Tengo La ciudad de los tísicos de Valdelomar. Leo de tanto en tanto. Me bajo en la avenida Salaverry, al frente hay un grupito de venezolanos con sus mochilas algunos platicando con los jóvenes soldados y otros comiendo acuclillados. Todo cerrado en la calle de San Juan de Dios. La Barraca parece un rancho olvidado. Un portatropas recorre lentamente la arteria adoquinada. Se improvisaron negocios que antes no habían: bodegas al paso, locales con anuncios de ventas de mascarillas y materiales de limpieza. Escasa gente transitando en Alto de la Luna y unos pocos regresando de compras. Mercado San Camilo. La gente ingresa ordenadamente con sus mascarillas de protección y examinan sus listas de necesidades. Igual de silencioso sin aturdidos alborotos. Tampoco están la mayoría de puestos abiertos solamente los de productos de primera necesidad y bodegas. Unas rejas en la puerta principal regulan un ingreso disciplinado. Busco el puesto de las nutritivas hierbas (manzanilla, cedrón y tiquil tiquil) para atenuar los sustanciosos alimentos que uno experimenta en la cuarentena.
Salgo del lugar y avanzo por Pizarro y finalmente llego hasta la Mercaderes. Encuentro a un solitario vendedor de mascarillas muy cerca de una farmacia conocida. Transeúntes recorren en diversas rutas. Abunda la melancolía a pesar del cristalino cielo, la reposada paz de la calle, el aire fresco que uno puede –recién- respirar. Hace unas semanas era la calle más transitada de Arequipa y ahora no hay un resquicio de esta vitalidad a punta de mercadeo, miles de pasos y labios cuchicheando la persistencia vital de una ciudad.
El punto neurálgico de la ciudad es la Plaza de Armas (Plaza Mayor). Desde la esquina de Mercaderes y San Francisco se puede ver la entrada de una soleada, solitaria e imponente arquitectura. Las palomas caminan libres en la zona adoquinada. Las gradas de La Catedral lucen vacías y solamente hay dos carros de la Policía Nacional estacionados para cumplir con su deber de alerta. Ese lugar donde Francisco Mostajo y Mariano Lino Urquieta encendían con el verbo de sus proclamas los orgullosos pechos de los ciudadanos arequipeños o donde la muchedumbre se congregaba para agitar o tramar sus revoluciones.
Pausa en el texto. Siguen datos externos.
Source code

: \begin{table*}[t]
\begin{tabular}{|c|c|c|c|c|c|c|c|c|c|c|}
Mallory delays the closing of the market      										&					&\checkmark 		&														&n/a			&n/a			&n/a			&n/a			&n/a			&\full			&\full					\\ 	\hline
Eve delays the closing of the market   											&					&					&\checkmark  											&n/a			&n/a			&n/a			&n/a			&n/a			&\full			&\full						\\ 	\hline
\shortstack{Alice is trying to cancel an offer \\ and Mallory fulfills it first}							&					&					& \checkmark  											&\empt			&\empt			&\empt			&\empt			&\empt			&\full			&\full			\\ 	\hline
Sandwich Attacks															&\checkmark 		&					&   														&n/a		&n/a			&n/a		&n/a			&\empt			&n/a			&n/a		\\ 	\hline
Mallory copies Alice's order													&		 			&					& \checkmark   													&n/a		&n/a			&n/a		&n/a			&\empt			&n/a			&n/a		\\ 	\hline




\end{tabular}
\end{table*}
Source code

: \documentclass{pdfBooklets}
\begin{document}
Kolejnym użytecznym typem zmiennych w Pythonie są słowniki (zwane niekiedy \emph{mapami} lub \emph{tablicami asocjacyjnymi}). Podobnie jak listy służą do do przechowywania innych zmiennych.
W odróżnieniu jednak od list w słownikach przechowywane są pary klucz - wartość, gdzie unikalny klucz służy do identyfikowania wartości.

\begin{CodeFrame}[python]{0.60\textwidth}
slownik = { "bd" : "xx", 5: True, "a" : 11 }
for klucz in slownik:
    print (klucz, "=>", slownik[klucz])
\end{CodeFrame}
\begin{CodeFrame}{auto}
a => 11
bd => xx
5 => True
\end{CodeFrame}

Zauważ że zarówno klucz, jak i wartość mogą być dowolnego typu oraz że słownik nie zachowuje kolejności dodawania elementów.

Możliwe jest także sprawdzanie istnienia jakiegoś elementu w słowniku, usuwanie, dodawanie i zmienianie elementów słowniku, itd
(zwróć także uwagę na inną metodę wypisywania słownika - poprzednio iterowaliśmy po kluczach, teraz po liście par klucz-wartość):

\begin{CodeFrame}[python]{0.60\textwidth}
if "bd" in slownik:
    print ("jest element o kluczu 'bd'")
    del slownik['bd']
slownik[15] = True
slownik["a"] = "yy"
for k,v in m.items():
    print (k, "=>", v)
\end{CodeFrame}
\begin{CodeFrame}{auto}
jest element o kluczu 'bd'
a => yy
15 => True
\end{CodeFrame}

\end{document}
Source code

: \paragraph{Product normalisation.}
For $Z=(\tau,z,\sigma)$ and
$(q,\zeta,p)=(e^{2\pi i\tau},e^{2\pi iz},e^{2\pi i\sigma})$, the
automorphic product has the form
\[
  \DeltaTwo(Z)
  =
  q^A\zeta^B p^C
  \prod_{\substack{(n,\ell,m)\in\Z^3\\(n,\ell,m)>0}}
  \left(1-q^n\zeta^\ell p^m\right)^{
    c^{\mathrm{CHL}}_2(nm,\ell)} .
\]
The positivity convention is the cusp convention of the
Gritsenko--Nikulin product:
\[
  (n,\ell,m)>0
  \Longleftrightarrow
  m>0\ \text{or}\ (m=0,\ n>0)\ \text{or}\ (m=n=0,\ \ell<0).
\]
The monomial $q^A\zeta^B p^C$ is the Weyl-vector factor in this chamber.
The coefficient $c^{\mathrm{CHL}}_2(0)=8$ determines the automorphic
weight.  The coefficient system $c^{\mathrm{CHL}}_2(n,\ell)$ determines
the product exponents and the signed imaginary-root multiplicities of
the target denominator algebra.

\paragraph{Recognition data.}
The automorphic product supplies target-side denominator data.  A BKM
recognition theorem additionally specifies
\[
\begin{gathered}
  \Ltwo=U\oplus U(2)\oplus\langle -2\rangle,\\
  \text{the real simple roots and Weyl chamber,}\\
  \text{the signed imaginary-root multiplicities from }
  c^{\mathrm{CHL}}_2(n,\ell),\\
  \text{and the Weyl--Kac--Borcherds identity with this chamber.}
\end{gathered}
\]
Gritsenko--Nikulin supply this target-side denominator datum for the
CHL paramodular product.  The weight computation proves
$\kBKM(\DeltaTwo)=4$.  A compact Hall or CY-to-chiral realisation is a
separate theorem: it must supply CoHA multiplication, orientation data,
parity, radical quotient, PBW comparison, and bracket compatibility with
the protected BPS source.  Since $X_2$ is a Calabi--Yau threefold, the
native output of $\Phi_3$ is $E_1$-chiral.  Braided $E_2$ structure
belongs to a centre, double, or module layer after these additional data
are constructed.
Ese lugar donde todos los arequipeños nos aprestamos a construir algún recuerdo que inmortalice nuestra presencia en la hermosa tierra de este mundo. Esa plaza, testigo de luchas, sacrificios y de mundanal batahola de gentes que a lo largo de la historia coinciden con lo que dice Ítalo Calvino en Las ciudades invisibles:
Las ciudades son un conjunto de muchas cosas: memorias, deseos, signos de un lenguaje; son lugares de trueque, como explican todos los libros de historia de la economía, pero estos trueques no lo son sólo de mercancías, son también trueques de palabras, de deseos, de recuerdos. Esta plaza rebelde y romántica se ha detenido en su bullangera historia. Hizo una pausa de respiro como sus hermanas Paris, Roma, Madrid o Nueva York azotadas por la pandemia.
Llega la tarde y hay que irse del lugar. Regresar a casa y esperar las noticias. Pasan los minutos mientras me dispongo en el asiento de un bus a continuar leyendo al adorable Conde de Lemos.